Minister podkreślił, że nie można wykluczyć kwestii dozbrajania Ukrainy przez Warszawę. - Nie można powiedzieć dzisiaj, że nie będziemy dostarczać broni na Ukrainę, bo nie wiemy, jak będzie eskalować sytuacja - oświadczył Schetyna.
- Uważam, że to jest temat do poważnej debaty. Nie powiedziałbym dzisiaj, że ta sprawa jest zamknięta, że jesteśmy gotowi powiedzieć nie, że nie możemy dozbrajać w broń defensywną Ukraińców - mówił Schetyna.
Im więcej będzie ofiar, tym częściej będziemy pytani, "czy można pozwolić umierać Ukraińcom, czy może jednak trzeba pomóc im się bronić" – mówił także w Monachium szef polskiej dyplomacji. - Na Ukrainie trwa wojna i giną ludzie. Obowiązkiem wolnego świata: Unii Europejskiej i USA jest pomoc, wsparcie dla tych, do których się strzela i którzy giną dzisiaj w Donbasie – podkreślił Schetyna.
"Bardzo trudna i będzie trwała" inicjatywa
- Każda misja, w której uczestniczą państwa UE, też te największe jak Francja i Niemcy, musi mieć wsparcie całej UE - powiedział Schetyna. - To oczywiste i tak się dzieje także w tej misji - dodał. W jego ocenie niemiecko-francuska inicjatywa jest "bardzo trudna i będzie trwała". Nie wierzę, że jutro czy dziś wieczorem uda się ustalić jakieś porozumienie.

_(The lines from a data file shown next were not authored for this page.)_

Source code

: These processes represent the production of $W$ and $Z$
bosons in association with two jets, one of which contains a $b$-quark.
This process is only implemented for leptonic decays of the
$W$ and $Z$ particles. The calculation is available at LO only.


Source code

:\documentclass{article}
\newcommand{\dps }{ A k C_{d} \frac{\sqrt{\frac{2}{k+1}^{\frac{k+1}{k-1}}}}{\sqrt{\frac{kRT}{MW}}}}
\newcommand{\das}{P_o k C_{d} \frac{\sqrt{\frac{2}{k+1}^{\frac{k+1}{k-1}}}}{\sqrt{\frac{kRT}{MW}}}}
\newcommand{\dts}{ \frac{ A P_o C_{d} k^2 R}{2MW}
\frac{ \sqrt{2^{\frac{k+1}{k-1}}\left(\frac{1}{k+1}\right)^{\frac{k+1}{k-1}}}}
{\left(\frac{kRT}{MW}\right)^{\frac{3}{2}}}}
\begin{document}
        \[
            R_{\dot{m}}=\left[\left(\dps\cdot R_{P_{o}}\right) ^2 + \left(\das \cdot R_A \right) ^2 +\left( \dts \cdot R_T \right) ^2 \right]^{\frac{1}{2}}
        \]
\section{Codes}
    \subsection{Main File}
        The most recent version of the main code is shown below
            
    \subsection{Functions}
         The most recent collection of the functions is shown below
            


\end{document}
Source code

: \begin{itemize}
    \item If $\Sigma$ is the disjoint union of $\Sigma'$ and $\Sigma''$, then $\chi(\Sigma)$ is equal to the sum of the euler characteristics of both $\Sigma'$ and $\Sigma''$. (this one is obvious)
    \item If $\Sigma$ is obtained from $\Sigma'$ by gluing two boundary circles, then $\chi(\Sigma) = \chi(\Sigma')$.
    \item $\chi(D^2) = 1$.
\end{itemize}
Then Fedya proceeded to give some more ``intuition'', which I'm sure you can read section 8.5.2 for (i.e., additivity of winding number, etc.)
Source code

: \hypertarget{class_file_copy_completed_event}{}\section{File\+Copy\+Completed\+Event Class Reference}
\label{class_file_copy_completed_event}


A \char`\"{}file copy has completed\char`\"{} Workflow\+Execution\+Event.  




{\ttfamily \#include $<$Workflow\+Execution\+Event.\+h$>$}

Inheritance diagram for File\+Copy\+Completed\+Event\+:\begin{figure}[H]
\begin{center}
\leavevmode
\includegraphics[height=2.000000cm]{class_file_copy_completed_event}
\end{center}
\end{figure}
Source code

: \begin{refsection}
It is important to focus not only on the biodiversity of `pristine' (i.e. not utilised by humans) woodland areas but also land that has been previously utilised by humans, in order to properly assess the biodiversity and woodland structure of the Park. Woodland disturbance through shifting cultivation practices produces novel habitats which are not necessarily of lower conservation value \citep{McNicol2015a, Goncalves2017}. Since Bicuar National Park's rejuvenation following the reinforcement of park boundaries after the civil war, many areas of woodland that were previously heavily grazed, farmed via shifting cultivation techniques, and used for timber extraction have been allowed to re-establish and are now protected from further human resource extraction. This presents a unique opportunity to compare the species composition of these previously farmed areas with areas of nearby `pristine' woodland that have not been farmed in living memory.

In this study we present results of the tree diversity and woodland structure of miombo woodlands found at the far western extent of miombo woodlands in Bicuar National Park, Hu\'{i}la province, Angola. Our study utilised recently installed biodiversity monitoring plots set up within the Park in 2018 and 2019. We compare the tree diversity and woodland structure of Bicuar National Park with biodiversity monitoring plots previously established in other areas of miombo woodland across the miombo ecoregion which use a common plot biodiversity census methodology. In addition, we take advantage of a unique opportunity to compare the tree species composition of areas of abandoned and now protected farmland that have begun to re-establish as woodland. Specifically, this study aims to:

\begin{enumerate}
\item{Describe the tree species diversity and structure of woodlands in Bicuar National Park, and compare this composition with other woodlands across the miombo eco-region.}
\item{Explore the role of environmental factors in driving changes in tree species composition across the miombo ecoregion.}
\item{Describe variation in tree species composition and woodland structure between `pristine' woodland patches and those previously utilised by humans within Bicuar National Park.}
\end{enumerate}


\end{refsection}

Przed nami dużo pracy - powiedział szef polskiego MSZ.
Schetyna zdystansował się od wypowiedzi amerykańskiego senatora Johna McCaina, który porównał politykę kanclerz Angeli Merkel wobec Rosji w kryzysie ukraińskim do ugodowej polityki Zachodu wobec Adolfa Hitlera w latach 30. - To bardzo ostra i twarda wypowiedź - ocenił polski polityk.
Powiedział, że woli przywoływać "świetne" wystąpienie wiceprezydenta Joe Bidena, który poparł najnowszą inicjatywę pokojową Merkel i prezydenta Francji Francois Hollande'a.